> [TASK]: Pictures aside, output each record exactly.

> [SUPPLIED INFORMATION]:
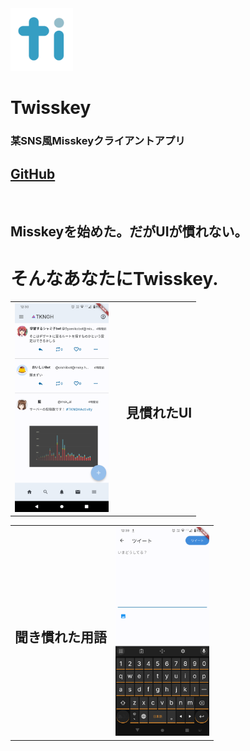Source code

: <div class="top">
    <img class="tiicon" src="/twisskey.png" alt="TwisskeyIcon" width="100px">
    <h1>Twisskey</h1>
    <h3>某SNS風Misskeyクライアントアプリ</h3>
    <h2><a href="https://github.com/Karatsu-5th-JHS/twisskey" target="_blank">GitHub</a></h2>
    <br>
</div>

<div class="center">
    <h2>Misskeyを始めた。だがUIが慣れない。</h2>
    <h1>そんなあなたにTwisskey.</h1>
</div>

<div class="garally">
    <table>
        <td><img src="/img/screenshot1.png" alt="タイムライン" width="150px"><td>
        <td><h2>見慣れたUI</h2></td>
    </table> 
    <table>
        <td><h2>聞き慣れた用語</h2></td>
        <td><img src="/img/screenshot2.png" alt="入力フォーム" width="150px"></td>
    </table>
</div>

<div class="center">

</div>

> [EXERCISE OUTPUT]:
Source code

: <div class="top">
    <img class="tiicon" src="/twisskey.png" alt="TwisskeyIcon" width="100px">
    <h1>Twisskey</h1>
    <h3>某SNS風Misskeyクライアントアプリ</h3>
    <h2><a href="https://github.com/Karatsu-5th-JHS/twisskey" target="_blank">GitHub</a></h2>
    <br>
</div>

<div class="center">
    <h2>Misskeyを始めた。だがUIが慣れない。</h2>
    <h1>そんなあなたにTwisskey.</h1>
</div>

<div class="garally">
    <table>
        <td><img src="/img/screenshot1.png" alt="タイムライン" width="150px"><td>
        <td><h2>見慣れたUI</h2></td>
    </table> 
    <table>
        <td><h2>聞き慣れた用語</h2></td>
        <td><img src="/img/screenshot2.png" alt="入力フォーム" width="150px"></td>
    </table>
</div>

<div class="center">

</div>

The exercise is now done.